• Exercise brief:
All of the records below must be output exactly, with no pictures carried over.

::: Supplied material

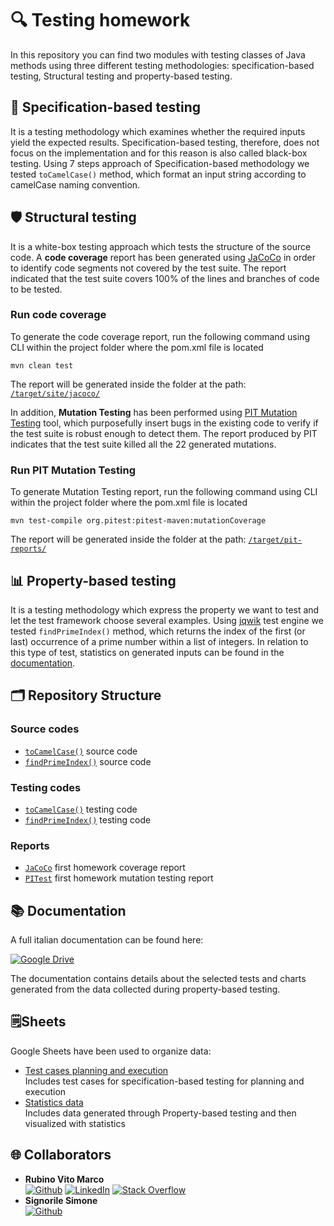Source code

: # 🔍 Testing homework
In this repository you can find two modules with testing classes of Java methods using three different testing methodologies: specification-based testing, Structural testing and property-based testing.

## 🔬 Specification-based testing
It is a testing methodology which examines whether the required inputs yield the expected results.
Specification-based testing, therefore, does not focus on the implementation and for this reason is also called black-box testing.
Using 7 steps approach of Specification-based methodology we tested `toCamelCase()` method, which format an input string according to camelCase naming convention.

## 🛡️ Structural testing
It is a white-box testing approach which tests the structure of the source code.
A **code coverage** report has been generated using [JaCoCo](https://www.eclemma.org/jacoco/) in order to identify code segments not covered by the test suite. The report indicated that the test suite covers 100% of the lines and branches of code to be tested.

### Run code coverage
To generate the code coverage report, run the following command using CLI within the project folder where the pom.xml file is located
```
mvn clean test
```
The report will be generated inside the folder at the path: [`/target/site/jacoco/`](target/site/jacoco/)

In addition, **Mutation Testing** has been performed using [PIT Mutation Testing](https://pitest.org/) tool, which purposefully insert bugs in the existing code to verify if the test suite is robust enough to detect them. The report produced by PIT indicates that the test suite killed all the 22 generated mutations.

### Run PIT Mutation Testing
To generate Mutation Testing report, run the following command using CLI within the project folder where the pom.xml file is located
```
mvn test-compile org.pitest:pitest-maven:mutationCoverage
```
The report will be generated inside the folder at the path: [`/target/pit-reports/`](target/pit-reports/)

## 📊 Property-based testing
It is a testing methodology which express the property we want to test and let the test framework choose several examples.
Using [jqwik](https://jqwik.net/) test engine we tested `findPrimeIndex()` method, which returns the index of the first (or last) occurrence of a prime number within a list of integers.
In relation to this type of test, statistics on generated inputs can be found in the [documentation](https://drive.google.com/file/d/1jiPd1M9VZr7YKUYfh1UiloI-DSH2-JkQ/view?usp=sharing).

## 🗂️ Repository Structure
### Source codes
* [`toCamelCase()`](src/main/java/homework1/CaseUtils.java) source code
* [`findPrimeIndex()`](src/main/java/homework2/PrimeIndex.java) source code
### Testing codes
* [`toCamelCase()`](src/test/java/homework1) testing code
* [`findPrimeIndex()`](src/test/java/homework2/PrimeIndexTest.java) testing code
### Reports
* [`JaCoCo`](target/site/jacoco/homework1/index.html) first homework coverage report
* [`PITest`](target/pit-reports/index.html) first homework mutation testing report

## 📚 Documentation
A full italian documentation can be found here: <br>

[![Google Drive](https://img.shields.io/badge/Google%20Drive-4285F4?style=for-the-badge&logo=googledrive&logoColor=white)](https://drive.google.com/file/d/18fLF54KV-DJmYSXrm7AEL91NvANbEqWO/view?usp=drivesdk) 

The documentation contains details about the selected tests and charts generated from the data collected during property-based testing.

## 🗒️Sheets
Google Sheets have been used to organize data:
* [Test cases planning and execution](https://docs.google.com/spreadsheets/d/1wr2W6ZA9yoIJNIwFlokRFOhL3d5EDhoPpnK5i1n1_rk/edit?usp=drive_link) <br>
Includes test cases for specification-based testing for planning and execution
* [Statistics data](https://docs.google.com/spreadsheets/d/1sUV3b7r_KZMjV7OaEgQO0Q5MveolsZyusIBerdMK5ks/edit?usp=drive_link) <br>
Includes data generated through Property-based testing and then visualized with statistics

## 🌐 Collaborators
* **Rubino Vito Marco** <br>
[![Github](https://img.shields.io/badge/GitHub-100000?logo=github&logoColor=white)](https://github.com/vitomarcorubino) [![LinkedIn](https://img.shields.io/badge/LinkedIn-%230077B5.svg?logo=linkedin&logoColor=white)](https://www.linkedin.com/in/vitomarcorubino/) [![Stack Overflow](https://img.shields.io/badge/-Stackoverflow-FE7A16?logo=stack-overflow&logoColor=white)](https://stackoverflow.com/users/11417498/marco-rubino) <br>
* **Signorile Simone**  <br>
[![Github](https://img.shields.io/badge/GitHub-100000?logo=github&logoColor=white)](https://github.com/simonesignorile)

::::::

• The answer:
Source code

: # 🔍 Testing homework
In this repository you can find two modules with testing classes of Java methods using three different testing methodologies: specification-based testing, Structural testing and property-based testing.

## 🔬 Specification-based testing
It is a testing methodology which examines whether the required inputs yield the expected results.
Specification-based testing, therefore, does not focus on the implementation and for this reason is also called black-box testing.
Using 7 steps approach of Specification-based methodology we tested `toCamelCase()` method, which format an input string according to camelCase naming convention.

## 🛡️ Structural testing
It is a white-box testing approach which tests the structure of the source code.
A **code coverage** report has been generated using [JaCoCo](https://www.eclemma.org/jacoco/) in order to identify code segments not covered by the test suite. The report indicated that the test suite covers 100% of the lines and branches of code to be tested.

### Run code coverage
To generate the code coverage report, run the following command using CLI within the project folder where the pom.xml file is located
```
mvn clean test
```
The report will be generated inside the folder at the path: [`/target/site/jacoco/`](target/site/jacoco/)

In addition, **Mutation Testing** has been performed using [PIT Mutation Testing](https://pitest.org/) tool, which purposefully insert bugs in the existing code to verify if the test suite is robust enough to detect them. The report produced by PIT indicates that the test suite killed all the 22 generated mutations.

### Run PIT Mutation Testing
To generate Mutation Testing report, run the following command using CLI within the project folder where the pom.xml file is located
```
mvn test-compile org.pitest:pitest-maven:mutationCoverage
```
The report will be generated inside the folder at the path: [`/target/pit-reports/`](target/pit-reports/)

## 📊 Property-based testing
It is a testing methodology which express the property we want to test and let the test framework choose several examples.
Using [jqwik](https://jqwik.net/) test engine we tested `findPrimeIndex()` method, which returns the index of the first (or last) occurrence of a prime number within a list of integers.
In relation to this type of test, statistics on generated inputs can be found in the [documentation](https://drive.google.com/file/d/1jiPd1M9VZr7YKUYfh1UiloI-DSH2-JkQ/view?usp=sharing).

## 🗂️ Repository Structure
### Source codes
* [`toCamelCase()`](src/main/java/homework1/CaseUtils.java) source code
* [`findPrimeIndex()`](src/main/java/homework2/PrimeIndex.java) source code
### Testing codes
* [`toCamelCase()`](src/test/java/homework1) testing code
* [`findPrimeIndex()`](src/test/java/homework2/PrimeIndexTest.java) testing code
### Reports
* [`JaCoCo`](target/site/jacoco/homework1/index.html) first homework coverage report
* [`PITest`](target/pit-reports/index.html) first homework mutation testing report

## 📚 Documentation
A full italian documentation can be found here: <br>

[![Google Drive](https://img.shields.io/badge/Google%20Drive-4285F4?style=for-the-badge&logo=googledrive&logoColor=white)](https://drive.google.com/file/d/18fLF54KV-DJmYSXrm7AEL91NvANbEqWO/view?usp=drivesdk) 

The documentation contains details about the selected tests and charts generated from the data collected during property-based testing.

## 🗒️Sheets
Google Sheets have been used to organize data:
* [Test cases planning and execution](https://docs.google.com/spreadsheets/d/1wr2W6ZA9yoIJNIwFlokRFOhL3d5EDhoPpnK5i1n1_rk/edit?usp=drive_link) <br>
Includes test cases for specification-based testing for planning and execution
* [Statistics data](https://docs.google.com/spreadsheets/d/1sUV3b7r_KZMjV7OaEgQO0Q5MveolsZyusIBerdMK5ks/edit?usp=drive_link) <br>
Includes data generated through Property-based testing and then visualized with statistics

## 🌐 Collaborators
* **Rubino Vito Marco** <br>
[![Github](https://img.shields.io/badge/GitHub-100000?logo=github&logoColor=white)](https://github.com/vitomarcorubino) [![LinkedIn](https://img.shields.io/badge/LinkedIn-%230077B5.svg?logo=linkedin&logoColor=white)](https://www.linkedin.com/in/vitomarcorubino/) [![Stack Overflow](https://img.shields.io/badge/-Stackoverflow-FE7A16?logo=stack-overflow&logoColor=white)](https://stackoverflow.com/users/11417498/marco-rubino) <br>
* **Signorile Simone**  <br>
[![Github](https://img.shields.io/badge/GitHub-100000?logo=github&logoColor=white)](https://github.com/simonesignorile)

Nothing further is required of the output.